Eh bien il semble que ces droites puissent tout de même se croiser de temps à autre. Au cours des deux dernières années, le nombre de peaux d’ours polaires vendus au Québec — et il n’y a essentiellement que les Inuits qui ont le droit d’en chasser — a été multiplié par 10, au bas mot, parce que la demande russe et chinoise a littéralement explosé. Le prix moyen de ce produit de grand luxe est du coup passé d’environ 800 à 1000 $ pièces au cours des années 2000 (encore que cela fluctue pas mal) à 1900 $ il y a deux ans, et à pas moins de 4600 $, et le nombre de fourrures vendues est passée d’environ 10 par année à 114 l’an dernier.
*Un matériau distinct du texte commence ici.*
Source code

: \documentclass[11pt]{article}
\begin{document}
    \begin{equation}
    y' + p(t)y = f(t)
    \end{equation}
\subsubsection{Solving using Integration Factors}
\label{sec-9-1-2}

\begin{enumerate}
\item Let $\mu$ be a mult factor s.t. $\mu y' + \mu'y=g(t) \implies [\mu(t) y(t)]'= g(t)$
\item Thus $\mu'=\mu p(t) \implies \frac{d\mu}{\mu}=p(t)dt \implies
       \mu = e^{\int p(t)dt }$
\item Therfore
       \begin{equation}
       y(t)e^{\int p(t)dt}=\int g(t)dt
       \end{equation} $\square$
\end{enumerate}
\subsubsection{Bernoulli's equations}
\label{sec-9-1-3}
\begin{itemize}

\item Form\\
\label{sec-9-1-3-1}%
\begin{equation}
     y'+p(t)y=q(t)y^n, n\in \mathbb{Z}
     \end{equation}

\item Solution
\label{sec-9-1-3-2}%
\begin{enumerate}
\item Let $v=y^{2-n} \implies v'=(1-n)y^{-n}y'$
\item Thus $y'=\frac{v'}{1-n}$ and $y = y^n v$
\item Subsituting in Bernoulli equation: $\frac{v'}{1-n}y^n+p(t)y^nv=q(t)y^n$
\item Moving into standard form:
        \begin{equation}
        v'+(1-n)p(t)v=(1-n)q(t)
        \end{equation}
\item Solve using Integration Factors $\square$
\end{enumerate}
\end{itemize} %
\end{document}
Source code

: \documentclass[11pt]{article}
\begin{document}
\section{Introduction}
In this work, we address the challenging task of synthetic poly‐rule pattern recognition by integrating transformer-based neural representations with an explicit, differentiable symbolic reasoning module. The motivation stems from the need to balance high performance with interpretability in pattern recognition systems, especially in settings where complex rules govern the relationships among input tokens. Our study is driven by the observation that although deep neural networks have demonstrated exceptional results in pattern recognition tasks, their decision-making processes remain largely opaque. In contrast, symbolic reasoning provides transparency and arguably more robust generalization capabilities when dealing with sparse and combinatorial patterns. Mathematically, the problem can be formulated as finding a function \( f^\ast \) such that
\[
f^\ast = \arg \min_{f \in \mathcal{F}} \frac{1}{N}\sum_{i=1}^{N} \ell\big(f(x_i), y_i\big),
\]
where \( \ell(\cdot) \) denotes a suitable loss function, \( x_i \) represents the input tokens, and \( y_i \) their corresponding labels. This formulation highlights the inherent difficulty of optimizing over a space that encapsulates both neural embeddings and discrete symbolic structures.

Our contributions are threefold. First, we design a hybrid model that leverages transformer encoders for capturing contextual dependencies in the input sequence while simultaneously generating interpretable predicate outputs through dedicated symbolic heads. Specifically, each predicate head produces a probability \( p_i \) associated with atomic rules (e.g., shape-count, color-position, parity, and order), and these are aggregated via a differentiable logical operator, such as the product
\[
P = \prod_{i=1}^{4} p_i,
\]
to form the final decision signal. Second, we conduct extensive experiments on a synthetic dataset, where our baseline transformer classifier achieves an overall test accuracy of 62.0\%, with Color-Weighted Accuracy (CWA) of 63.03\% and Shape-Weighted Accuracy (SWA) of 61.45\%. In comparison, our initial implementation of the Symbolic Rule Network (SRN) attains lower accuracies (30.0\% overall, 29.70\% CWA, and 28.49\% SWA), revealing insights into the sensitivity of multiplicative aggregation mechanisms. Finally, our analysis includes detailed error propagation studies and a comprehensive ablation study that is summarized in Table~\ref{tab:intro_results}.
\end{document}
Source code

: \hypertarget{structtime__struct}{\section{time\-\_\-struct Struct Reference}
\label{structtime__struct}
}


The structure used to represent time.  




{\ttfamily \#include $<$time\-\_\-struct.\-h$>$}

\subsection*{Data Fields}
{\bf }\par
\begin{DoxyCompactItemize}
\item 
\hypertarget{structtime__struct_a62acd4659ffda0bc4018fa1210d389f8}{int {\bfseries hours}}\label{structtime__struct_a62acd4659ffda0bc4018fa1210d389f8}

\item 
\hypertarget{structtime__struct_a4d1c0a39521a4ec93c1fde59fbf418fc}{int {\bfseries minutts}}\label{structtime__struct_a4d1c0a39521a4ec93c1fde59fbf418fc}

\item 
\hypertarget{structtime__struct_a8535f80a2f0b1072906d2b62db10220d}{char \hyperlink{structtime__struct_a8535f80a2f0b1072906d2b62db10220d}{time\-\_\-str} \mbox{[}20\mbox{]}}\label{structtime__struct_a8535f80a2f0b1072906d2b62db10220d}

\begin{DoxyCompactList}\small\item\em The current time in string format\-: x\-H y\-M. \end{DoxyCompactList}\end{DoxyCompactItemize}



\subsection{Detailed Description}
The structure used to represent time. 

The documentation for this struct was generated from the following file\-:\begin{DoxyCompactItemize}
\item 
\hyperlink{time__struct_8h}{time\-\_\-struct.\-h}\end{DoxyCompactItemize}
Et encore, cela n’inclut pas tous les animaux abattus — le seul village d’Inukjuak en a tué 76 l’an dernier, mais n’a pu en écouler qu’une petite partie, d’après ce que j’ai pu apprendre.

Est-ce une pression de chasse «durable» ? Les chasseurs inuits, en tout cas, disent agir ainsi parce qu’il y aurait «trop» d’ours polaires. Du moins en voient-ils plus que jamais, et une étude (controversée) du gouvernement du Nunavut a trouvé l’été dernier que, dans l’ouest de la baie d’Hudson (OBH), leur nombre n’avait pas fléchi depuis 2004. Et puis, dans des endroits où les taux de chômage et de pauvreté sont trois fois plus élevés qu’au «sud», c’est le genre de manne qui peut faire pas mal de bien à une famille inuite. Ceux qui chassent l’ours sont surtout des chômeurs, m’a-t-on dit.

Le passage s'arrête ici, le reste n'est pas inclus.